Lately I have been reading a stunning book called Kafka On The Shore, by Japanese novelist Haruki Murakami. Deep into the book there is a sort-of ghost soldier from World War Two who says, “Symbols are important. We happen to have these rifles and soldiers’ uniforms, so we play the part of sentries. That’s our role. Symbols guide us to the roles we play.”
This is not an original thought, but as I read the words during a break in a weeklong teaching conference it struck me with a force that surprised me. It provoked a cascade of realizations that I have been chewing on for a few days now.
Immediately, I thought of Daryl Bem and his self-perception theory. Bem posits that we develop our attitudes by observing our own behavior and concluding what attitudes must have caused them. One of the ways we learn about ourselves is by looking at what we do. It is almost as if we create an identity in retrospect. We say things to ourselves like, “I am teaching at a school with a strong commitment to the social curriculum, therefore teaching children to care must be important to me.”
I find Bem’s theory surprising because it runs counter to my assumption that a person is a set of semi-fixed ideas, beliefs, preferences, predilections, and attitudes whose actions flow from who s/he is. Rather, it says that our actions come first and they tell us important information about who we are. They help define us to ourselves.
The main character of Murakami’s novel, Kafka Tamura, has placed aside everything he has been carrying before he meets the soldiers, so he comes to them empty-handed. He has nothing but the clothes on his back, and even they are entirely non-descript. One of the soldiers asks Kafka if he has anything like their guns or their uniforms and he says, “No, I don’t have anything. Just memories.”

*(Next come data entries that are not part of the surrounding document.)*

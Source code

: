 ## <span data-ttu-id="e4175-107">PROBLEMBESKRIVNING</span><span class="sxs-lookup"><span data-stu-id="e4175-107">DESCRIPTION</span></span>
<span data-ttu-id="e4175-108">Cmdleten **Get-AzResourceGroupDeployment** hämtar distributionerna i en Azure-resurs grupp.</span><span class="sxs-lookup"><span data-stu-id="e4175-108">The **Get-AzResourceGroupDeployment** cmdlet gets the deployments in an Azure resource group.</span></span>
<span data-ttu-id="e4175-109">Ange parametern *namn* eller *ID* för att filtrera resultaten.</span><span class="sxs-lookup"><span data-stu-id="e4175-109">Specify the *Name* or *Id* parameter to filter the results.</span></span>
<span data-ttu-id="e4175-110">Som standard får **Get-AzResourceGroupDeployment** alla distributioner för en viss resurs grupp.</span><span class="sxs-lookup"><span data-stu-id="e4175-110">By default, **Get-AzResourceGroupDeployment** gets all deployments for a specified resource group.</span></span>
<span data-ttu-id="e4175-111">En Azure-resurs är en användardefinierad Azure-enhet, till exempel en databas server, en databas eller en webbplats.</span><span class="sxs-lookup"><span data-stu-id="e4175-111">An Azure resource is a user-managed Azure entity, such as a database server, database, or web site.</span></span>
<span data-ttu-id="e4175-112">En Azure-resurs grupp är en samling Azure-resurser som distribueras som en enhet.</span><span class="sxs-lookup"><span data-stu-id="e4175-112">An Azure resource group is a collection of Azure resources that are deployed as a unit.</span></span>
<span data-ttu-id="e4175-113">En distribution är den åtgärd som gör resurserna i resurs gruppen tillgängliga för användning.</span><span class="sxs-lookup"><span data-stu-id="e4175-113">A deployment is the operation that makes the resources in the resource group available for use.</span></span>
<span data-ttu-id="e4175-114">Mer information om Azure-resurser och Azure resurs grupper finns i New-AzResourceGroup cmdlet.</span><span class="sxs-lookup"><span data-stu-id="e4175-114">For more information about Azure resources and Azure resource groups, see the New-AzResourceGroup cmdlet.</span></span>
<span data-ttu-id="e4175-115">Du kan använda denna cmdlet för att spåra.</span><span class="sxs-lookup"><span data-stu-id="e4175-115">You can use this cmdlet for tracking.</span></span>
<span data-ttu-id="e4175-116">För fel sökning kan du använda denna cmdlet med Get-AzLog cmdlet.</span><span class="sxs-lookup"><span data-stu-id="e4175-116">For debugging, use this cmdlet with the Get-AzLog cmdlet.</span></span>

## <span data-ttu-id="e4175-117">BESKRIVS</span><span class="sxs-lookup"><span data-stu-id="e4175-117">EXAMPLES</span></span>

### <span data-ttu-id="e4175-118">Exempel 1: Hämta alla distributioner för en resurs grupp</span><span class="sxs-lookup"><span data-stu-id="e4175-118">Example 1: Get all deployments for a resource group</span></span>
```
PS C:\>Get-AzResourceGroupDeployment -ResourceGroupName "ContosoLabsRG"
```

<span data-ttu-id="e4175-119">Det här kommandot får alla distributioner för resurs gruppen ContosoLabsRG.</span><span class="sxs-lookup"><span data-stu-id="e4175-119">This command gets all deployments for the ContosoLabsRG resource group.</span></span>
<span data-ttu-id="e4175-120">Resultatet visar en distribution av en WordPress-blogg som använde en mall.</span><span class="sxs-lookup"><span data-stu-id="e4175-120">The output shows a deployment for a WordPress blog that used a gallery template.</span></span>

Kafka’s answer reminded me of another fairly amazing book—Tim O’Brien’s The Things They Carried. When soldiers deploy they can take only a limited amount of stuff with them. What a soldier chose to carry to Vietnam told much about his priorities. And when a soldier died, it was those things he carried that got sent to his next of kin as what was left of a man. It is clear, though, that “the things they carry” is also a metaphor for the effects their time in Vietnam has had on the men. The memories, pride, shame, images, feelings, and nightmares they came home with are also things they carry. O’Brien’s soldiers are defined by what they carry—just like Murakami’s soldiers.
Because I was having these thoughts at a conference on teaching, my mind made a connection to my students. It became clear to me that the things we remember are the things we carry. And they are what give us some defining information about who we are. This is true for me, and it is true for my students. If our clearest, most alive memories are of being seen or valued or loved, then we must be valuable, lovable people. But if the memories we carry are degrading or belittling, that tells us something else about ourselves entirely.
It was an important reminder that each of my students comes to me with his or her own set of things they are carrying. And when these students think about who they are, they consult the things they are carrying—their memories—for clues to their identities.
As a teacher, I can help my students by giving them opportunities to recall times when they have been successful or when they have done something they are proud of. Teaching in multiple age classrooms gives me a golden opportunity. I have my students for two full years before they hit the age of twelve. While helping them access moments they are proud of from their pasts, I can structure my room and my assignments to maximize the chances that my students will feel seen, acknowledged, and valued.
It was a valuable reminder for me of the potential my job has for affecting children in a real, positive, and lasting way. Of course, the opposite is also true. If I choose to teach using ridicule and sarcasm, then the things my students carry with them from my class can do real and lasting harm. The challenge I am taking away from this Responsive Classroom conference is to be conscious, deliberate, and positive all year. In this way, I have the chance to help create some of what they will carry, look at, and use to define themselves.